What you return must match the records below exactly, apart from the omitted pictures.

[Extracted data entries]

'''

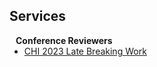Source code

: ## Services

<h4 style="margin:0 10px 0;">Conference Reviewers</h4>

<ul style="margin:0 0 5px;">
  <li><a href="https://eccv2022.ecva.net/"><autocolor>CHI 2023 Late Breaking Work</autocolor></a></li>
</ul>
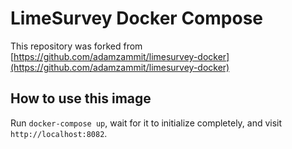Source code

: LimeSurvey Docker Compose
==========

This repository was forked from [https://github.com/adamzammit/limesurvey-docker](https://github.com/adamzammit/limesurvey-docker)

## How to use this image

Run `docker-compose up`, wait for it to initialize completely, and visit `http://localhost:8082`.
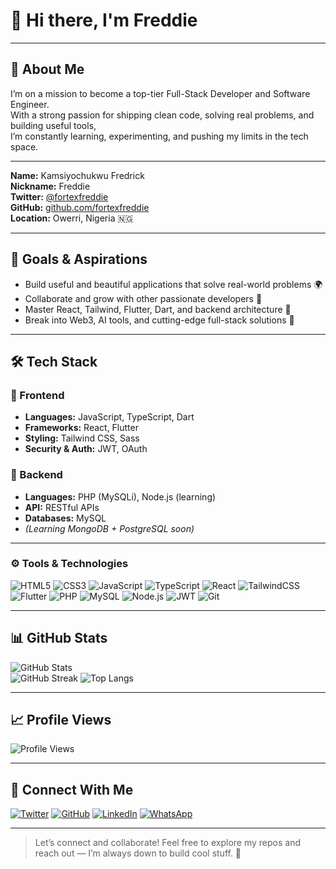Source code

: # 👋 Hi there, I'm **Freddie**

---

## 📌 About Me

I’m on a mission to become a top-tier Full-Stack Developer and Software Engineer.  
With a strong passion for shipping clean code, solving real problems, and building useful tools,  
I’m constantly learning, experimenting, and pushing my limits in the tech space.

---

**Name:** Kamsiyochukwu Fredrick  
**Nickname:** Freddie  
**Twitter:** [@fortexfreddie](https://twitter.com/fortexfreddie)  
**GitHub:** [github.com/fortexfreddie](https://github.com/fortexfreddie)  
**Location:** Owerri, Nigeria 🇳🇬

---

## 🎯 Goals & Aspirations

- Build useful and beautiful applications that solve real-world problems 🌍  
- Collaborate and grow with other passionate developers 🤝  
- Master React, Tailwind, Flutter, Dart, and backend architecture 🧠  
- Break into Web3, AI tools, and cutting-edge full-stack solutions 🚀

---

## 🛠 Tech Stack

### 🚧 Frontend
- **Languages:** JavaScript, TypeScript, Dart  
- **Frameworks:** React, Flutter  
- **Styling:** Tailwind CSS, Sass  
- **Security & Auth:** JWT, OAuth  

### 🔧 Backend
- **Languages:** PHP (MySQLi), Node.js (learning)  
- **API:** RESTful APIs  
- **Databases:** MySQL  
- *(Learning MongoDB + PostgreSQL soon)*  

---

### ⚙️ Tools & Technologies

![HTML5](https://img.shields.io/badge/HTML5-E34F26?style=flat&logo=html5&logoColor=white)
![CSS3](https://img.shields.io/badge/CSS3-1572B6?style=flat&logo=css3&logoColor=white)
![JavaScript](https://img.shields.io/badge/JavaScript-F7DF1E?style=flat&logo=javascript&logoColor=black)
![TypeScript](https://img.shields.io/badge/TypeScript-007ACC?style=flat&logo=typescript&logoColor=white)
![React](https://img.shields.io/badge/React-20232A?style=flat&logo=react&logoColor=61DAFB)
![TailwindCSS](https://img.shields.io/badge/TailwindCSS-38B2AC?style=flat&logo=tailwind-css&logoColor=white)
![Flutter](https://img.shields.io/badge/Flutter-02569B?style=flat&logo=flutter&logoColor=white)
![PHP](https://img.shields.io/badge/PHP-777BB4?style=flat&logo=php&logoColor=white)
![MySQL](https://img.shields.io/badge/MySQL-4479A1?style=flat&logo=mysql&logoColor=white)
![Node.js](https://img.shields.io/badge/Node.js-339933?style=flat&logo=nodedotjs&logoColor=white)
![JWT](https://img.shields.io/badge/JWT-000000?style=flat&logo=JSON%20web%20tokens)
![Git](https://img.shields.io/badge/Git-F05032?style=flat&logo=git&logoColor=white)

---

## 📊 GitHub Stats

![GitHub Stats](https://github-readme-stats.vercel.app/api?username=fortexfreddie&show_icons=true&theme=radical&border_radius=10&cache_seconds=1800)  
![GitHub Streak](https://github-readme-stats.vercel.app/api/pin/?username=fortexfreddie&repo=github-readme-streak-stats&theme=radical&border_radius=10&cache_seconds=1800)
![Top Langs](https://github-readme-stats.vercel.app/api/top-langs/?username=fortexfreddie&layout=compact&theme=radical&langs_count=6&hide=html&cache_seconds=1800)


---

## 📈 Profile Views

![Profile Views](https://komarev.com/ghpvc/?username=fortexfreddie&label=Profile%20Views&color=0e75b6&style=flat)

---

## 📱 Connect With Me

[![Twitter](https://img.shields.io/badge/Twitter-%231DA1F2.svg?logo=twitter&logoColor=white&style=for-the-badge)](https://twitter.com/fortexfreddie)
[![GitHub](https://img.shields.io/badge/GitHub-%2312100E.svg?logo=github&logoColor=white&style=for-the-badge)](https://github.com/fortexfreddie)
[![LinkedIn](https://img.shields.io/badge/LinkedIn-%230077B5.svg?logo=linkedin&logoColor=white&style=for-the-badge)](https://www.linkedin.com/in/fred-kamsy-91685b295?utm_source=share&utm_campaign=share_via&utm_content=profile&utm_medium=android_app)
[![WhatsApp](https://img.shields.io/badge/WhatsApp-25D366?logo=whatsapp&logoColor=white&style=for-the-badge)](https://wa.me/2347085062472)

---

> Let’s connect and collaborate! Feel free to explore my repos and reach out — I’m always down to build cool stuff. 💬
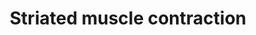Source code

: ---
annotations:
- id: PW:0000004
  parent: regulatory pathway
  type: Pathway Ontology
  value: regulatory pathway
- id: CL:0000737
  parent: native cell
  type: Cell Type Ontology
  value: striated muscle cell
authors:
- MaintBot
- Mkutmon
- MirellaKalafati
- L Dupuis
- Eweitz
description: Muscle contraction is the process where muscle tissue is activated by
  a signal from the nervous system. In case of voluntary action the nervous signals
  are initiated from the brain by so called action potentials. With reflexes these
  potentials are coming directly from the spinal chord. Striated muscles are a group
  of muscles also called skeletal and cardiac muscle tissue.
last-edited: 2021-05-21
organisms:
- Bos taurus
redirect_from:
- /index.php/Pathway:WP969
- /instance/WP969
- /instance/WP969_rr117620
revision: r117620
schema-jsonld:
- '@context': https://schema.org/
  '@id': https://wikipathways.github.io/pathways/WP969.html
  '@type': Dataset
  creator:
    '@type': Organization
    name: WikiPathways
  description: Muscle contraction is the process where muscle tissue is activated
    by a signal from the nervous system. In case of voluntary action the nervous signals
    are initiated from the brain by so called action potentials. With reflexes these
    potentials are coming directly from the spinal chord. Striated muscles are a group
    of muscles also called skeletal and cardiac muscle tissue.
  keywords:
  - ACTA1
  - ACTA2
  - ACTC1
  - ACTG1
  - ACTN2
  - ACTN3
  - ACTN4
  - DES
  - DMD
  - MYBPC1
  - MYBPC2
  - MYBPC3
  - MYH7
  - MYHC-EMBRYONIC
  - MYHC-FETAL
  - MYL1
  - MYL2
  - MYL3
  - MYL4
  - MYL9
  - MYOM1
  - NEB
  - TCAP
  - TMOD1
  - TNNC1
  - TNNC2
  - TNNI1
  - TNNI2
  - TNNI3
  - TNNT1
  - TNNT2
  - TNNT3
  - TPM2
  - TPM3
  - TPM4
  - TTN
  - VIM
  license: CC0
  name: Striated muscle contraction
seo: CreativeWork
title: Striated muscle contraction
wpid: WP969
---
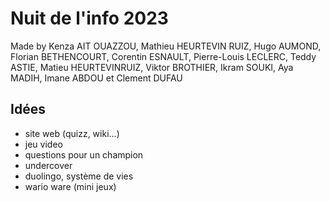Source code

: # Nuit de l'info 2023
Made by Kenza AIT OUAZZOU, Mathieu HEURTEVIN RUIZ, Hugo AUMOND, Florian BETHENCOURT, Corentin ESNAULT, Pierre-Louis LECLERC, Teddy ASTIE, Matieu
HEURTEVINRUIZ, Viktor BROTHIER, Ikram SOUKI, Aya MADIH, Imane ABDOU et Clement DUFAU

## Idées 

- site web (quizz, wiki...)
- jeu video
 - questions pour un champion
 - undercover
 - duolingo, système de vies
 - wario ware (mini jeux)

'''

Answer section
Source code

: ## Services

<h4 style="margin:0 10px 0;">Conference Reviewers</h4>

<ul style="margin:0 0 5px;">
  <li><a href="https://eccv2022.ecva.net/"><autocolor>CHI 2023 Late Breaking Work</autocolor></a></li>
</ul>
Source code

: LimeSurvey Docker Compose
==========

This repository was forked from [https://github.com/adamzammit/limesurvey-docker](https://github.com/adamzammit/limesurvey-docker)

## How to use this image

Run `docker-compose up`, wait for it to initialize completely, and visit `http://localhost:8082`.
Source code

: # 👋 Hi there, I'm **Freddie**

---

## 📌 About Me

I’m on a mission to become a top-tier Full-Stack Developer and Software Engineer.  
With a strong passion for shipping clean code, solving real problems, and building useful tools,  
I’m constantly learning, experimenting, and pushing my limits in the tech space.

---

**Name:** Kamsiyochukwu Fredrick  
**Nickname:** Freddie  
**Twitter:** [@fortexfreddie](https://twitter.com/fortexfreddie)  
**GitHub:** [github.com/fortexfreddie](https://github.com/fortexfreddie)  
**Location:** Owerri, Nigeria 🇳🇬

---

## 🎯 Goals & Aspirations

- Build useful and beautiful applications that solve real-world problems 🌍  
- Collaborate and grow with other passionate developers 🤝  
- Master React, Tailwind, Flutter, Dart, and backend architecture 🧠  
- Break into Web3, AI tools, and cutting-edge full-stack solutions 🚀

---

## 🛠 Tech Stack

### 🚧 Frontend
- **Languages:** JavaScript, TypeScript, Dart  
- **Frameworks:** React, Flutter  
- **Styling:** Tailwind CSS, Sass  
- **Security & Auth:** JWT, OAuth  

### 🔧 Backend
- **Languages:** PHP (MySQLi), Node.js (learning)  
- **API:** RESTful APIs  
- **Databases:** MySQL  
- *(Learning MongoDB + PostgreSQL soon)*  

---

### ⚙️ Tools & Technologies

![HTML5](https://img.shields.io/badge/HTML5-E34F26?style=flat&logo=html5&logoColor=white)
![CSS3](https://img.shields.io/badge/CSS3-1572B6?style=flat&logo=css3&logoColor=white)
![JavaScript](https://img.shields.io/badge/JavaScript-F7DF1E?style=flat&logo=javascript&logoColor=black)
![TypeScript](https://img.shields.io/badge/TypeScript-007ACC?style=flat&logo=typescript&logoColor=white)
![React](https://img.shields.io/badge/React-20232A?style=flat&logo=react&logoColor=61DAFB)
![TailwindCSS](https://img.shields.io/badge/TailwindCSS-38B2AC?style=flat&logo=tailwind-css&logoColor=white)
![Flutter](https://img.shields.io/badge/Flutter-02569B?style=flat&logo=flutter&logoColor=white)
![PHP](https://img.shields.io/badge/PHP-777BB4?style=flat&logo=php&logoColor=white)
![MySQL](https://img.shields.io/badge/MySQL-4479A1?style=flat&logo=mysql&logoColor=white)
![Node.js](https://img.shields.io/badge/Node.js-339933?style=flat&logo=nodedotjs&logoColor=white)
![JWT](https://img.shields.io/badge/JWT-000000?style=flat&logo=JSON%20web%20tokens)
![Git](https://img.shields.io/badge/Git-F05032?style=flat&logo=git&logoColor=white)

---

## 📊 GitHub Stats

![GitHub Stats](https://github-readme-stats.vercel.app/api?username=fortexfreddie&show_icons=true&theme=radical&border_radius=10&cache_seconds=1800)  
![GitHub Streak](https://github-readme-stats.vercel.app/api/pin/?username=fortexfreddie&repo=github-readme-streak-stats&theme=radical&border_radius=10&cache_seconds=1800)
![Top Langs](https://github-readme-stats.vercel.app/api/top-langs/?username=fortexfreddie&layout=compact&theme=radical&langs_count=6&hide=html&cache_seconds=1800)


---

## 📈 Profile Views

![Profile Views](https://komarev.com/ghpvc/?username=fortexfreddie&label=Profile%20Views&color=0e75b6&style=flat)

---

## 📱 Connect With Me

[![Twitter](https://img.shields.io/badge/Twitter-%231DA1F2.svg?logo=twitter&logoColor=white&style=for-the-badge)](https://twitter.com/fortexfreddie)
[![GitHub](https://img.shields.io/badge/GitHub-%2312100E.svg?logo=github&logoColor=white&style=for-the-badge)](https://github.com/fortexfreddie)
[![LinkedIn](https://img.shields.io/badge/LinkedIn-%230077B5.svg?logo=linkedin&logoColor=white&style=for-the-badge)](https://www.linkedin.com/in/fred-kamsy-91685b295?utm_source=share&utm_campaign=share_via&utm_content=profile&utm_medium=android_app)
[![WhatsApp](https://img.shields.io/badge/WhatsApp-25D366?logo=whatsapp&logoColor=white&style=for-the-badge)](https://wa.me/2347085062472)

---

> Let’s connect and collaborate! Feel free to explore my repos and reach out — I’m always down to build cool stuff. 💬
Source code

: ---
annotations:
- id: PW:0000004
  parent: regulatory pathway
  type: Pathway Ontology
  value: regulatory pathway
- id: CL:0000737
  parent: native cell
  type: Cell Type Ontology
  value: striated muscle cell
authors:
- MaintBot
- Mkutmon
- MirellaKalafati
- L Dupuis
- Eweitz
description: Muscle contraction is the process where muscle tissue is activated by
  a signal from the nervous system. In case of voluntary action the nervous signals
  are initiated from the brain by so called action potentials. With reflexes these
  potentials are coming directly from the spinal chord. Striated muscles are a group
  of muscles also called skeletal and cardiac muscle tissue.
last-edited: 2021-05-21
organisms:
- Bos taurus
redirect_from:
- /index.php/Pathway:WP969
- /instance/WP969
- /instance/WP969_rr117620
revision: r117620
schema-jsonld:
- '@context': https://schema.org/
  '@id': https://wikipathways.github.io/pathways/WP969.html
  '@type': Dataset
  creator:
    '@type': Organization
    name: WikiPathways
  description: Muscle contraction is the process where muscle tissue is activated
    by a signal from the nervous system. In case of voluntary action the nervous signals
    are initiated from the brain by so called action potentials. With reflexes these
    potentials are coming directly from the spinal chord. Striated muscles are a group
    of muscles also called skeletal and cardiac muscle tissue.
  keywords:
  - ACTA1
  - ACTA2
  - ACTC1
  - ACTG1
  - ACTN2
  - ACTN3
  - ACTN4
  - DES
  - DMD
  - MYBPC1
  - MYBPC2
  - MYBPC3
  - MYH7
  - MYHC-EMBRYONIC
  - MYHC-FETAL
  - MYL1
  - MYL2
  - MYL3
  - MYL4
  - MYL9
  - MYOM1
  - NEB
  - TCAP
  - TMOD1
  - TNNC1
  - TNNC2
  - TNNI1
  - TNNI2
  - TNNI3
  - TNNT1
  - TNNT2
  - TNNT3
  - TPM2
  - TPM3
  - TPM4
  - TTN
  - VIM
  license: CC0
  name: Striated muscle contraction
seo: CreativeWork
title: Striated muscle contraction
wpid: WP969
---
Source code

: # Nuit de l'info 2023
Made by Kenza AIT OUAZZOU, Mathieu HEURTEVIN RUIZ, Hugo AUMOND, Florian BETHENCOURT, Corentin ESNAULT, Pierre-Louis LECLERC, Teddy ASTIE, Matieu
HEURTEVINRUIZ, Viktor BROTHIER, Ikram SOUKI, Aya MADIH, Imane ABDOU et Clement DUFAU

## Idées 

- site web (quizz, wiki...)
- jeu video
 - questions pour un champion
 - undercover
 - duolingo, système de vies
 - wario ware (mini jeux)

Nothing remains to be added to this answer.